I haven’t been a software developer for very long, but I enjoy it. In my day job I do backend work in Flask, but I was looking for an exciting project to work on at home, something that would stretch my skills and teach me some new things. And maybe let me get a little dirty. Since I was a teen I’ve been fascinated by Malware. However, it’s a curiosity I haven’t explored as much as I’d like. So when No Starch Press had a sale I found and pre-ordered Malware Data Science by Joshua Saxe and Hillary Sanders.

I just started reading chapter 4, and I’m enjoying it so far. Maybe I’ll write a review when I’m done. In the meantime, I’d like to blog real quick about a small issue I had working through chapter 2, and how I fixed it (it was my problem, not the authors’).

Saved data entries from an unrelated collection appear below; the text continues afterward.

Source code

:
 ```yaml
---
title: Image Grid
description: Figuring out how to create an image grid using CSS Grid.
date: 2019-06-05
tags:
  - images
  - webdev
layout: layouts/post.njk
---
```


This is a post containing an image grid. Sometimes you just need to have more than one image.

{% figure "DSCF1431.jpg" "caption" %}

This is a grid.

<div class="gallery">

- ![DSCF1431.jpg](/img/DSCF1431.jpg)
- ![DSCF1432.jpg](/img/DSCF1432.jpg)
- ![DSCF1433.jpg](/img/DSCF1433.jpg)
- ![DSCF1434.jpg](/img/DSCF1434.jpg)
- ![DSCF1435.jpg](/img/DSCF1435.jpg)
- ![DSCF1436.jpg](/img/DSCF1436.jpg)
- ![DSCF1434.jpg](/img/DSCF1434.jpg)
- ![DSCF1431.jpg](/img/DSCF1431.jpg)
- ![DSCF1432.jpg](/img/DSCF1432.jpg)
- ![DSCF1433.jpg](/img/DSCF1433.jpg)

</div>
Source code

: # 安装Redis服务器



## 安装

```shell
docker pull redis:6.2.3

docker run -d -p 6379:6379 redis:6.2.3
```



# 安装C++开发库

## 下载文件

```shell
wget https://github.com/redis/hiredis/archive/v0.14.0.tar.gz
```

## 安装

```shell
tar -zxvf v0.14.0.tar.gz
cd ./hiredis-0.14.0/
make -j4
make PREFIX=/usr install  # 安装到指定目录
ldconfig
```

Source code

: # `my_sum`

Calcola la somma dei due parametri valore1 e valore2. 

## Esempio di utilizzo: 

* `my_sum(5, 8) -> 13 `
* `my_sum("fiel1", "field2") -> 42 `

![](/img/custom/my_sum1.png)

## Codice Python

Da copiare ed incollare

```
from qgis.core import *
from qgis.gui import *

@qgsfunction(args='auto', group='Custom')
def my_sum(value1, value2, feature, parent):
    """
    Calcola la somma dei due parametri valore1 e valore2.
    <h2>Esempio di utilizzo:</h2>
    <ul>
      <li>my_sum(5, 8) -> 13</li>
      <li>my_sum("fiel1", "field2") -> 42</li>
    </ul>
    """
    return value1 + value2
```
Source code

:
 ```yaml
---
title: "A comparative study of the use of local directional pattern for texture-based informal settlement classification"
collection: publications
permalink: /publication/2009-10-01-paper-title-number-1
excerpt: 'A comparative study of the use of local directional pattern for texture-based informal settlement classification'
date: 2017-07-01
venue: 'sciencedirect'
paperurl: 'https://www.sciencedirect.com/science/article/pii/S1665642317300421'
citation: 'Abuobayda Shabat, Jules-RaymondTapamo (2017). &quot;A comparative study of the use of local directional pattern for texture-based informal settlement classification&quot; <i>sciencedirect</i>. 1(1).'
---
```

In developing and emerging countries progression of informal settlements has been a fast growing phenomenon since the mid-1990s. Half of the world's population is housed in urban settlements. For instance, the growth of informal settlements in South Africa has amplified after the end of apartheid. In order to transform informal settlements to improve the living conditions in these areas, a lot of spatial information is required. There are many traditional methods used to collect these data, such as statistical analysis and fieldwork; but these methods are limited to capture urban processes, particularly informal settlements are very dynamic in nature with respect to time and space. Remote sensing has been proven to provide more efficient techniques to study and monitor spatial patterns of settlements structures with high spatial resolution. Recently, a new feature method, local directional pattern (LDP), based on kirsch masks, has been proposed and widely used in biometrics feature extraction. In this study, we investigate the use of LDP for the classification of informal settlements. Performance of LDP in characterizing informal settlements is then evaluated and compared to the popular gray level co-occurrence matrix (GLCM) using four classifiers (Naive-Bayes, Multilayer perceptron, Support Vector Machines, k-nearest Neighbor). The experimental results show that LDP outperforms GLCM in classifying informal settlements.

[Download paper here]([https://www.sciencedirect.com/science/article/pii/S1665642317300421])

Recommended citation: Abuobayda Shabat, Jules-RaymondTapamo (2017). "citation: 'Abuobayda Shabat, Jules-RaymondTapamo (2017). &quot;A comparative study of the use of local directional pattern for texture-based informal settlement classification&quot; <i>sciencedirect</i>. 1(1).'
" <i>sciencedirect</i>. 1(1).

All the authors’ code is in python2.7, and I’m more used to 3. No big deal though, right? I’m a professional, I can suss this out. No, this wasn’t my problem.

What I had missed when a small detail when I downloaded the sample code and malware files. The zip file is entitled malware_data_science_entrypoints_redacted.zip

The task in chapter 2 I was attempting was to print out decompiled malware, starting at the entrypoint’s address. I completed my port of their python script (it was dodgy putting parentheses into that print statement) and ran it. And nothing happened.

What did I do wrong, I wondered? I checked the file. I read through the readme on pefile’s github. I checked capstone’s documentation. I was doing everything right. I went so far as to download the authors’ helpful Ubuntu vm, with all the code and data on it already. It worked there. But not on my fedora vm.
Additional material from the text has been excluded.